-- Work to complete --
Output the lines from the top of the entries below to the line with "such as GitHub.", both included, exactly and without pictures.

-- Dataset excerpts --
====

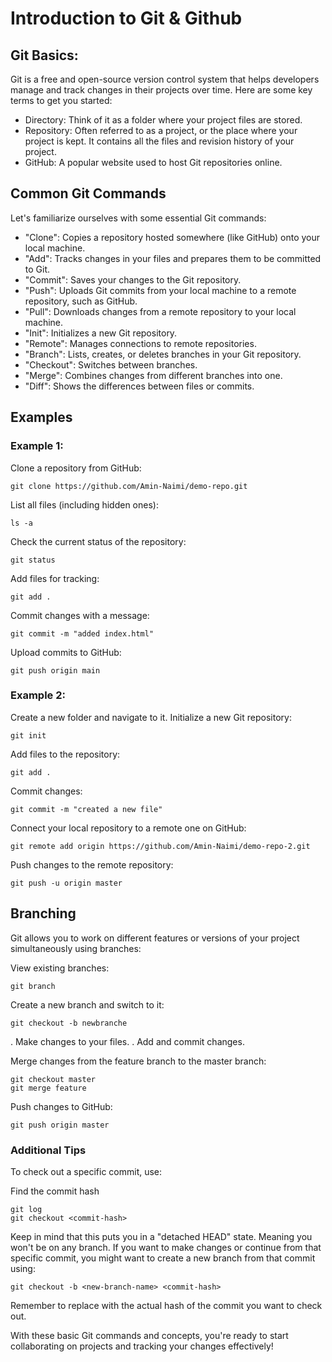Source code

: # Introduction to Git & Github
## Git Basics:
Git is a free and open-source version control system that helps developers manage and track changes in their projects over time. Here are some key terms to get you started:

- Directory: Think of it as a folder where your project files are stored.
- Repository: Often referred to as a project, or the place where your project is kept. It contains all the files and revision history of your project.
- GitHub: A popular website used to host Git repositories online.

## Common Git Commands
Let's familiarize ourselves with some essential Git commands:

- "Clone": Copies a repository hosted somewhere (like GitHub) onto your local machine.
- "Add": Tracks changes in your files and prepares them to be committed to Git.
- "Commit": Saves your changes to the Git repository.
- "Push": Uploads Git commits from your local machine to a remote repository, such as GitHub.
- "Pull": Downloads changes from a remote repository to your local machine.
- "Init": Initializes a new Git repository.
- "Remote": Manages connections to remote repositories.
- "Branch": Lists, creates, or deletes branches in your Git repository.
- "Checkout": Switches between branches.
- "Merge": Combines changes from different branches into one.
- "Diff": Shows the differences between files or commits.

## Examples
### Example 1: 
  Clone a repository from GitHub:
  
    git clone https://github.com/Amin-Naimi/demo-repo.git
  List all files (including hidden ones):
  
    ls -a
  Check the current status of the repository:

    git status
  Add files for tracking:

    git add .
  Commit changes with a message:
  
    git commit -m "added index.html"
  Upload commits to GitHub:
              
    git push origin main

### Example 2:
Create a new folder and navigate to it.
Initialize a new Git repository:

    git init
Add files to the repository:

    git add .
Commit changes:

    git commit -m "created a new file"
Connect your local repository to a remote one on GitHub:

    git remote add origin https://github.com/Amin-Naimi/demo-repo-2.git
Push changes to the remote repository:

    git push -u origin master
    
## Branching
Git allows you to work on different features or versions of your project simultaneously using branches:

View existing branches:

    git branch
Create a new branch and switch to it:

    git checkout -b newbranche

. Make changes to your files.
. Add and commit changes.

Merge changes from the feature branch to the master branch:

    git checkout master
    git merge feature
    
Push changes to GitHub:

    git push origin master

### Additional Tips
To check out a specific commit, use:

 Find the commit hash
 
    git log
    git checkout <commit-hash>
Keep in mind that this puts you in a "detached HEAD" state. Meaning you won't be on any branch. If you want to make changes or continue from that specific commit, 
you might want to create a new branch from that commit using:

    git checkout -b <new-branch-name> <commit-hash>

Remember to replace <commit-hash> with the actual hash of the commit you want to check out.

With these basic Git commands and concepts, you're ready to start collaborating on projects and tracking your changes effectively!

====

-- Your response --
Source code

: # Introduction to Git & Github
## Git Basics:
Git is a free and open-source version control system that helps developers manage and track changes in their projects over time. Here are some key terms to get you started:

- Directory: Think of it as a folder where your project files are stored.
- Repository: Often referred to as a project, or the place where your project is kept. It contains all the files and revision history of your project.
- GitHub: A popular website used to host Git repositories online.

## Common Git Commands
Let's familiarize ourselves with some essential Git commands:

- "Clone": Copies a repository hosted somewhere (like GitHub) onto your local machine.
- "Add": Tracks changes in your files and prepares them to be committed to Git.
- "Commit": Saves your changes to the Git repository.
- "Push": Uploads Git commits from your local machine to a remote repository, such as GitHub.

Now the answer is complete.